フランス映画の巨匠が撮る「映画への深い愛」 デプレシャン監督に取材、仕事観などを聞いた
――映画の仕事を30年以上続けるということは、才能だけでなく、運や努力なども必要だと思います。デプレシャン監督がここまで仕事を続けるために必要だったことは何だったと思いますか?
私が映画監督として心がけていることは、まずは自分に忠実であること。そして私自身、人にストーリーを伝えるのがすごく好きなんです。だから今回の映画では、登場人物のメランコリックな心情やストーリーをどのように展開していくかがすごく難しくて。どういうふうに描き出すかが最大の課題でした。そこで出会ったのが若い撮影監督のノエ・バックでした。彼と出会ったことによって非常に新しいエネルギーをもらいました。

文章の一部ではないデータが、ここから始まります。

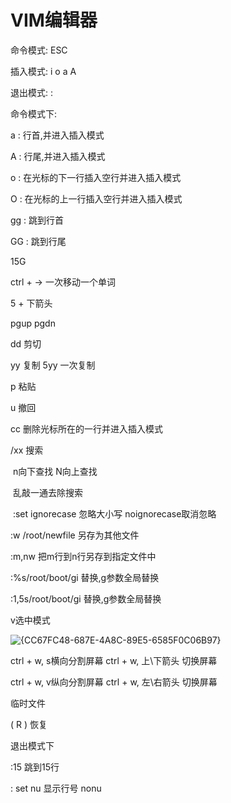 # VIM编辑器

命令模式: ESC

插入模式: i o a A

退出模式: :



命令模式下:

a : 行首,并进入插入模式

A : 行尾,并进入插入模式

o : 在光标的下一行插入空行并进入插入模式

O : 在光标的上一行插入空行并进入插入模式

gg : 跳到行首

GG : 跳到行尾

15G 

ctrl + -> 一次移动一个单词

5 + 下箭头

pgup pgdn

dd 剪切

yy 复制  5yy 一次复制

p 粘贴

u 撤回

cc 删除光标所在的一行并进入插入模式

/xx 搜索  

​	n向下查找 N向上查找  

​	乱敲一通去除搜索

​	:set ignorecase 忽略大小写  noignorecase取消忽略

:w /root/newfile  另存为其他文件

:m,nw  把m行到n行另存到指定文件中

:%s/root/boot/gi 替换,g参数全局替换

:1,5s/root/boot/gi 替换,g参数全局替换



v选中模式

![{CC67FC48-687E-4A8C-89E5-6585F0C06B97}](https://notes-ming.oss-cn-beijing.aliyuncs.com/images/20241221143219704.png)



ctrl + w, s横向分割屏幕   ctrl + w, 上\下箭头  切换屏幕

ctrl + w, v纵向分割屏幕   ctrl + w, 左\右箭头  切换屏幕



临时文件

( R ) 恢复



退出模式下

:15 跳到15行

: set nu 显示行号  nonu

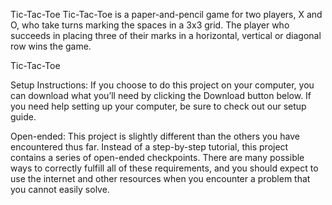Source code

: Tic-Tac-Toe
Tic-Tac-Toe is a paper-and-pencil game for two players, X and O, who take turns marking the spaces in a 3x3 grid. The player who succeeds in placing three of their marks in a horizontal, vertical or diagonal row wins the game.

Tic-Tac-Toe

Setup Instructions: If you choose to do this project on your computer, you can download what you’ll need by clicking the Download button below. If you need help setting up your computer, be sure to check out our setup guide.

Open-ended: This project is slightly different than the others you have encountered thus far. Instead of a step-by-step tutorial, this project contains a series of open-ended checkpoints. There are many possible ways to correctly fulfill all of these requirements, and you should expect to use the internet and other resources when you encounter a problem that you cannot easily solve.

――監督にとって、勝手知ったる仲間だけでなく、新しい世代と一緒に仕事をするというのも大切だということですか?
本当に素晴らしい体験をさせてもらいました。特に今回はミロ・マシャド・グラネールという若い俳優と一緒に仕事をすることができた。彼はカンヌ映画祭の(最高賞)パルムドールを獲得した『落下の解剖学』で素晴らしい演技を見せた俳優なのですが、そういった若い人たちとの仕事はいろいろと刺激を受けますし、素晴らしい機会を得ました。
映画では多くのハリウッド映画が引用
――この映画ではアート系映画だけでなく、数多くのハリウッド映画が引用されています。デプレシャン監督はしばしば「アートフィルムだけではなく、娯楽映画も観るべきだ」と語っていますが、人はどちらかに偏ってしまいがちです。そうした“雑食”であることから見えてくるものはなんですか?
よく映画というのは芸術であると言われることがありますが、私はその意見には賛成できません。映画というのは“芸術になろうとしている存在”なのだと思うのです。
これはひとつの例ですが、『ダイ・ハード』という映画の中で、窮地に立たされたブルース・ウィリスが高い建物の外に這いつくばるシーンがあります。窓を開けて入らなければならないところで、銃でその窓を撃つという場面なのですが、この映画というのはアクション映画であり、娯楽映画である一方で、その枠をも超えてなんて美しいシーンなんだろうと思ったんです。アクション映画であっても、エンタメを超えた美しさや芸術性を追求することができるんです。